Based on his childhood, Belfast is the only 2021 screenplay that took a lifetime to write.

• Guillermo del Toro/Kim Morgan

One of the finest writers who also directs, and Morgan, arguably the best film critic-turned-filmmaker since Bogdanovich, craft a gorgeous noir in Nightmare Alley.

• Paul Thomas Anderson

The bard of San Fernando Valley (Boogie Nights, Magnolia) writes his sweetest tribute to the place yet in Licorice Pizza.

• Tony Kushner

The Angels in America playwright who writes highbrow Spielberg movies (Munich, Lincoln) helped make West Side Story more diverse, more historical and more timely for today.

TV Awards

Best Actress

• Jean Smart

At 70, she aces the role of a lifetime, as a sardonic Las Vegas stand-up comic in Hacks.

• Gillian Anderson

Her proud Margaret Thatcher in The Crown holds her own against the queen.

• Sandra Oh

As a beleaguered English department head in The Chair, the Killing Eve star does A-plus work.​

• Lily Tomlin

In Grace and Frankie, she depicts issues of aging with respect, hilarity and precision.

• Andie MacDowell

In Maid, she's a manic mother to the heroine, played by her real-life daughter Margaret Qualley.​

Best Actor

• Michael Keaton

The master of ripped-from-the-headlines dramas plays a doctor who’s caught up in the opioid epidemic on Dopesick.

• Kevin Costner

He rides high in the saddle as a ranch patriarch in the smash hit Yellowstone.

• Ewan McGregor

In Halston, he movingly portrays the celebrity fashion mogul and Studio 54 overpartier.

• Billy Porter

He brilliantly plays Pray Tell, the MC of New York’s 1980s drag ballroom scene, in Pose.

• Martin Short

He steals the show as a desperate, purple-clad Broadway-​flop director turned sleuth in Only Murders in the Building.

Best TV Series

• Hacks

It’s funny, and a profound meditation on aging and intergenerational bonding.

Ted Lasso

An infinitely cynicism-free comedy about an unstoppably optimistic U.S. football coach hired to coach an eccentric U.K. soccer team.

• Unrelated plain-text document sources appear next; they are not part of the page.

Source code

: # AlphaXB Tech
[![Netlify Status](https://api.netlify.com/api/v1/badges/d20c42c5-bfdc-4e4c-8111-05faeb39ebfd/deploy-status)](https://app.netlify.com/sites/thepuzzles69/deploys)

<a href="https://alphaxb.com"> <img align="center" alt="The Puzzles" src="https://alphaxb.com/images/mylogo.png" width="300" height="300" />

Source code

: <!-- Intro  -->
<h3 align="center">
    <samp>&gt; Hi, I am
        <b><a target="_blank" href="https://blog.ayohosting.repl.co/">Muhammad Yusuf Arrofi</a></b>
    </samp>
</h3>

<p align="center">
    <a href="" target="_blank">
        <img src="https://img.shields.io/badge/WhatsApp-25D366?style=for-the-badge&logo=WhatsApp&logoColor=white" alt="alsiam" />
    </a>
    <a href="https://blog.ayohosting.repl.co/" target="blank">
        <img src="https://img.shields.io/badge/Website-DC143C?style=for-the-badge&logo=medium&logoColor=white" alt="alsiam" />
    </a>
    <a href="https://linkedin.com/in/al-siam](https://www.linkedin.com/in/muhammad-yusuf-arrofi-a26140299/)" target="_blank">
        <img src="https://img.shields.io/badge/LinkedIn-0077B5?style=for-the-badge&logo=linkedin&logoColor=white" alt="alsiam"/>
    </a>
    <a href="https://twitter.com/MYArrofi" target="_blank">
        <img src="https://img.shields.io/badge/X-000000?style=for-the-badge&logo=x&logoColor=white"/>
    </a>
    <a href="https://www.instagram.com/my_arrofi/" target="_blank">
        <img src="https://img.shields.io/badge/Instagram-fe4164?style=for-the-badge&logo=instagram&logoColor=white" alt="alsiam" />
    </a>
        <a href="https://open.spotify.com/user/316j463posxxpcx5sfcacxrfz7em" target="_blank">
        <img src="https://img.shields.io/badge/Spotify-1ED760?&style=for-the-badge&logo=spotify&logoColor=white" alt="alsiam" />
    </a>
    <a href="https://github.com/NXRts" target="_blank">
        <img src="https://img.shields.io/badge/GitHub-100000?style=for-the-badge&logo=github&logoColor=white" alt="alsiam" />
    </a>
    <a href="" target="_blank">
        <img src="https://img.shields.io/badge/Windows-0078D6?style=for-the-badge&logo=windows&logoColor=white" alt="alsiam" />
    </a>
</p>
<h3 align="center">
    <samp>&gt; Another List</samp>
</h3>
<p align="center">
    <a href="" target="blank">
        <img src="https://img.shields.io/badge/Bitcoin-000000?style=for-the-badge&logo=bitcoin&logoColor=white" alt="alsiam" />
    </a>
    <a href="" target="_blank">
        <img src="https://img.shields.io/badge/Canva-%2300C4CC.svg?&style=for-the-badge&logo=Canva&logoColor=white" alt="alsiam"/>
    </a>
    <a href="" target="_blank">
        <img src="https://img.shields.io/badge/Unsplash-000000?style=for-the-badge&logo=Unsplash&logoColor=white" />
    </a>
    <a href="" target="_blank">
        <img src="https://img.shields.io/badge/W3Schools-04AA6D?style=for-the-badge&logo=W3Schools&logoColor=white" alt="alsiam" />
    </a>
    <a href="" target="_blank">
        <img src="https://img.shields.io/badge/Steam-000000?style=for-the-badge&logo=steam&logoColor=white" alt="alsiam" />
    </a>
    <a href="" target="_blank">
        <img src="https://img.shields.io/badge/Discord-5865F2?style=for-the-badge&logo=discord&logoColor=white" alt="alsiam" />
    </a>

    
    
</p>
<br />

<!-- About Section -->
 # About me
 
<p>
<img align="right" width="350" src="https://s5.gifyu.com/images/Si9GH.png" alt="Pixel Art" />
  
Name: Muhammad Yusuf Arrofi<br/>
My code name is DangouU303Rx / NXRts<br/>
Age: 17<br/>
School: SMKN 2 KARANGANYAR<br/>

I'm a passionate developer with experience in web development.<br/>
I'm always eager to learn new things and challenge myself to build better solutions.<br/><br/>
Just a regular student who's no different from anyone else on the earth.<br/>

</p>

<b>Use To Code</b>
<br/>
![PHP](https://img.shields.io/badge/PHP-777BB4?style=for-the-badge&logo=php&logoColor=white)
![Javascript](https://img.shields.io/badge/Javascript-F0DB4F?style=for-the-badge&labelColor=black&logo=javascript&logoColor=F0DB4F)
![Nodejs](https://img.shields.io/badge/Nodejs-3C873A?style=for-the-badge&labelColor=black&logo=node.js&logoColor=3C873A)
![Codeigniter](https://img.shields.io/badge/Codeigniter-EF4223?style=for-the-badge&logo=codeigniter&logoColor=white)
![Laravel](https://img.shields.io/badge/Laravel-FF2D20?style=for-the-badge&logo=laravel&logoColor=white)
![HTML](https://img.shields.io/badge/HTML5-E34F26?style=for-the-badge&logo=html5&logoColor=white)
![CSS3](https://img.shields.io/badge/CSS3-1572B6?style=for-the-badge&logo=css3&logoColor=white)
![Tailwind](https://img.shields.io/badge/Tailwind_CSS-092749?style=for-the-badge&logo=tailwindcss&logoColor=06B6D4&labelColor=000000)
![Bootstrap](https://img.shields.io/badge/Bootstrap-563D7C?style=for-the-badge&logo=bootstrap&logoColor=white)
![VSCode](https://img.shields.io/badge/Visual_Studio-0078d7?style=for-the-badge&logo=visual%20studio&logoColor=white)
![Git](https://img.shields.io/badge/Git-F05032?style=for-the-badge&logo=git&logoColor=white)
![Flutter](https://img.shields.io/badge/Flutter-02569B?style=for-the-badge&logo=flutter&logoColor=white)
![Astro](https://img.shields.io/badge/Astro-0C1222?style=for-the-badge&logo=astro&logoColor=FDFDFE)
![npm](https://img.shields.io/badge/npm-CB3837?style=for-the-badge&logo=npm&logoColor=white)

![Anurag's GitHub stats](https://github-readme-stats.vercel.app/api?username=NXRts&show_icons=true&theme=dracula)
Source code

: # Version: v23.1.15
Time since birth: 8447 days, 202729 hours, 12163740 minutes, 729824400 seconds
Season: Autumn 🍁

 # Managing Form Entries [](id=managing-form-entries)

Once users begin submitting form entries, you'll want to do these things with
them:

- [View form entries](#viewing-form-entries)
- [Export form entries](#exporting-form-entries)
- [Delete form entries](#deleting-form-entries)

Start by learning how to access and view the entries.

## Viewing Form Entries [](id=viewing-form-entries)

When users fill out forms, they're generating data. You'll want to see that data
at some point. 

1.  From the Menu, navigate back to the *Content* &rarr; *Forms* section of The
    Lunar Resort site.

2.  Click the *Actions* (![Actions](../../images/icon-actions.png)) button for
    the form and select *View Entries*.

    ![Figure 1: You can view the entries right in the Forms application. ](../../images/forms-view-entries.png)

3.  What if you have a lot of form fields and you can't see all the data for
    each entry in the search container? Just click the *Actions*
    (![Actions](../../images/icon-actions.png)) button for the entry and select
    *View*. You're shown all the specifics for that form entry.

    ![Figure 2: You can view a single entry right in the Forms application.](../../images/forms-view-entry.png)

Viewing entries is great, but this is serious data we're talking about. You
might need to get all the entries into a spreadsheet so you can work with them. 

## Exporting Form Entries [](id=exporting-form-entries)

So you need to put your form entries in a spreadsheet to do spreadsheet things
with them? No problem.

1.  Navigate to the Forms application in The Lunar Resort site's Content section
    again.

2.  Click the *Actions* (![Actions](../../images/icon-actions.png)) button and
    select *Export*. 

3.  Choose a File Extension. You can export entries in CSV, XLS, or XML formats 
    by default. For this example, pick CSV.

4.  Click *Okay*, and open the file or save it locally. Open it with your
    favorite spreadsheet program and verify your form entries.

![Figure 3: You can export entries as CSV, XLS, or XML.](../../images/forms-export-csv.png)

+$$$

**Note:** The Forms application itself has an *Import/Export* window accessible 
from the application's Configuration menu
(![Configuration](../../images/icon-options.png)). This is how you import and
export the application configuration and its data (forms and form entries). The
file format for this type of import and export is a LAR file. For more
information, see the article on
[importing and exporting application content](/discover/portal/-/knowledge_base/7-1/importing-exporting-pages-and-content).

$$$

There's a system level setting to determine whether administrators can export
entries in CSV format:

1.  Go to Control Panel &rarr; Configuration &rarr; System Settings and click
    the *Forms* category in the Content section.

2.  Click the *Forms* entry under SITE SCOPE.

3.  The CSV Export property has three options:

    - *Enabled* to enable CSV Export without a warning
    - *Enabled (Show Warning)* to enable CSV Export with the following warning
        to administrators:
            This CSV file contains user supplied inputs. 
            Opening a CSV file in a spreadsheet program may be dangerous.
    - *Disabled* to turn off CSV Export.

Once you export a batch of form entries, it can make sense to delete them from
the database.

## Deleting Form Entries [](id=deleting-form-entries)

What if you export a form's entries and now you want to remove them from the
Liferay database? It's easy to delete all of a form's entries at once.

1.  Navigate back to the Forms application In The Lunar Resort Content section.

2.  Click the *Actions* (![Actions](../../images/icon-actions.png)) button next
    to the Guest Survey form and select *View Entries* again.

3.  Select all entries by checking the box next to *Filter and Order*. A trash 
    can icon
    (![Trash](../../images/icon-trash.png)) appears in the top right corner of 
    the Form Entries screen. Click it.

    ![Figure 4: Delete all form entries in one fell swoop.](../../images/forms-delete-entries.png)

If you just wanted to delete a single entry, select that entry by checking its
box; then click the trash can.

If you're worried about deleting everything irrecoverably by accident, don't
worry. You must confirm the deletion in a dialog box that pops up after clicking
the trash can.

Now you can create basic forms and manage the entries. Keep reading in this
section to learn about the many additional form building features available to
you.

He knows naught about soccer, but all about pleasing people.

The Chair

A wicked satire of collegiate cancel culture and irascible professors at war.

The Crown

The show that pulls back the curtain on Britain’s royal family keeps improving, with the entrance of Anderson’s Thatcher and Emma Corrin’s Diana, who rattled a closetful of family skeletons.


A drama-comedy about a feuding media mogul’s family, it boasts TV’s sharpest dialogue, nastiest characters and logically knottiest plots.

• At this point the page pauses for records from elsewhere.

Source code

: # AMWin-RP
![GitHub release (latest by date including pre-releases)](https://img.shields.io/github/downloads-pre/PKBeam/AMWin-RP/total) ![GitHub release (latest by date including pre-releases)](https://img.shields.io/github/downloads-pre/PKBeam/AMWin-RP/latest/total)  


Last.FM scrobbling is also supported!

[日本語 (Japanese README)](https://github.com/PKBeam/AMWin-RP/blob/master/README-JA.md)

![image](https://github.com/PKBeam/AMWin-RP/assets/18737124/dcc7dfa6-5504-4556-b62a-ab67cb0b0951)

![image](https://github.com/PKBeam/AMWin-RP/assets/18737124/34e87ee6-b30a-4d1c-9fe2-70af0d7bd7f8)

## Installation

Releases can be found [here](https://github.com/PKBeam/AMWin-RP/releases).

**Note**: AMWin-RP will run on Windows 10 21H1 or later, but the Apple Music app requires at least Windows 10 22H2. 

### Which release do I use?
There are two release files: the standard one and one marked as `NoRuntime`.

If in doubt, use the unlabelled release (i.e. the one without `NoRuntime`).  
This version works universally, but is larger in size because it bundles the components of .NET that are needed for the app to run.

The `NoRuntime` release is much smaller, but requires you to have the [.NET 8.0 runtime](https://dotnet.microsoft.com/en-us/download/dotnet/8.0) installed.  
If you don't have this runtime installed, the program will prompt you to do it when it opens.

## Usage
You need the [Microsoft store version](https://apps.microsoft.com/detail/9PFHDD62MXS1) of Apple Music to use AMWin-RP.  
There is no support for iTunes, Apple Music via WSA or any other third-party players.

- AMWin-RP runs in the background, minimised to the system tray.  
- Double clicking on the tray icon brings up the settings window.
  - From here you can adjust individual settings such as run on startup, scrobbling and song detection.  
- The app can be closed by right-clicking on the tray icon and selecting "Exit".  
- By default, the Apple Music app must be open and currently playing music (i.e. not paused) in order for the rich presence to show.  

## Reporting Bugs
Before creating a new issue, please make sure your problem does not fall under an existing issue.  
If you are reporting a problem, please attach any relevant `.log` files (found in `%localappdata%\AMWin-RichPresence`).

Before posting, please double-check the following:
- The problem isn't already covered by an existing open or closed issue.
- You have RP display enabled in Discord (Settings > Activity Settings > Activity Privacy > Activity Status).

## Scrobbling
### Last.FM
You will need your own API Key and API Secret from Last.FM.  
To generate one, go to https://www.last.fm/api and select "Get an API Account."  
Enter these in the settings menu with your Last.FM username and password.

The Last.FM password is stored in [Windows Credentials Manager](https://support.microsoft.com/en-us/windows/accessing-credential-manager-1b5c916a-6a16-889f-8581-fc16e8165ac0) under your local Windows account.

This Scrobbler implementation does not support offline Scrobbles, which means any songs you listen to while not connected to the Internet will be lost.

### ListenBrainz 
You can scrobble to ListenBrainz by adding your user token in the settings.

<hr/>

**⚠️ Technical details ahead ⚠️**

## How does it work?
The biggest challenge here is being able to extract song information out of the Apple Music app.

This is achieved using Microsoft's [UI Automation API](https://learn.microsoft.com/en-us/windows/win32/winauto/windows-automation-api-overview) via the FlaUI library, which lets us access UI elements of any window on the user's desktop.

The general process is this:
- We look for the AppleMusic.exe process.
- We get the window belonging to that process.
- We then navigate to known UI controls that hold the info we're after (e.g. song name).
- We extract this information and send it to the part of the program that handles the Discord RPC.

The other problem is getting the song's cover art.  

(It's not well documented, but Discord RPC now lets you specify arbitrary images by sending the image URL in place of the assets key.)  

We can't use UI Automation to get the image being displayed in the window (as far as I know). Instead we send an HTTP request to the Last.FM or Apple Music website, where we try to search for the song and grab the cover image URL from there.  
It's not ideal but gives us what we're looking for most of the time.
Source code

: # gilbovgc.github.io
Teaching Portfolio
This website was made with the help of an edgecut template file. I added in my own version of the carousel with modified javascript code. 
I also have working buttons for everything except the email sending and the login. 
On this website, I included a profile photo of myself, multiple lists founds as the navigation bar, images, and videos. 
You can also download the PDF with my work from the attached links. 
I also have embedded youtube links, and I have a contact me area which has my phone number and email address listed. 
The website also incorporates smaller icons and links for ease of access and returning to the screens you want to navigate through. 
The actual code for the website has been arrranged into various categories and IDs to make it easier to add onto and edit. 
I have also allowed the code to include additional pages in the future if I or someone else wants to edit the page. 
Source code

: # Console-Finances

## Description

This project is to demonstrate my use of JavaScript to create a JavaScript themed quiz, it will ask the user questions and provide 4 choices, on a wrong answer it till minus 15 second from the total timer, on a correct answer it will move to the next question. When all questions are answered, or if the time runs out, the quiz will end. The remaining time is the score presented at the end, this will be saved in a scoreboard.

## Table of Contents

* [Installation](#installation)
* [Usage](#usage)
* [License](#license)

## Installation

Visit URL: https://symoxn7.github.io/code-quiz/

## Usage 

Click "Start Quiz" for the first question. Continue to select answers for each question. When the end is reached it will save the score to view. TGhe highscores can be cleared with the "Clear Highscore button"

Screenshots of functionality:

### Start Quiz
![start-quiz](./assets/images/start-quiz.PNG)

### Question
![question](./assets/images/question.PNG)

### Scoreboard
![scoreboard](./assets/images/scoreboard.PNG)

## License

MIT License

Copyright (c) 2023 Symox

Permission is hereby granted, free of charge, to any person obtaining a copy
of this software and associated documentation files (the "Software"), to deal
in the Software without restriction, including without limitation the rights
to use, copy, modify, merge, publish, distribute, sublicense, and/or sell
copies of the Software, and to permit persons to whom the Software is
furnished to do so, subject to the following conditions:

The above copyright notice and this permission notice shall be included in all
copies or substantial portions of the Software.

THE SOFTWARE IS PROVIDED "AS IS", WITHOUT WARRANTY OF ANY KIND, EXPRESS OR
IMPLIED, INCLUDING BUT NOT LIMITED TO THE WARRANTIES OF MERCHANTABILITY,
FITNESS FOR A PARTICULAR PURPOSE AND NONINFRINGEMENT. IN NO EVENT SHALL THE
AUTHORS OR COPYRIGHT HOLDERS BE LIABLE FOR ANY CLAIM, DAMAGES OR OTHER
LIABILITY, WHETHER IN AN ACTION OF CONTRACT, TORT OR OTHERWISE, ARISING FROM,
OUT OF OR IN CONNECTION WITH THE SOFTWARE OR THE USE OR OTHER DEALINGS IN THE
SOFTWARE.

Best Limited Series/TV Movie

• Mare of Easttown

The year’s best murder mystery is also an absorbing portrait of a small town full of unkeepable secrets, with indelible performances by Kate Winslet, Jean Smart and Julianne Nicholson.


The tragic yet inspiring saga of the genius who created the Jackie Kennedy pillbox hat and Liza Minnelli’s signature look.

The Underground Railroad

A masterpiece adapted from Colson Whitehead’s historical fantasia about a woman’s escape from slavery into a dreamscape world.


A fact-based story about a single mom’s struggle with poverty, and her own bipolar mother.

• Nine Perfect Strangers

Nicole Kidman brilliantly plays the shady guru at a California wellness spa.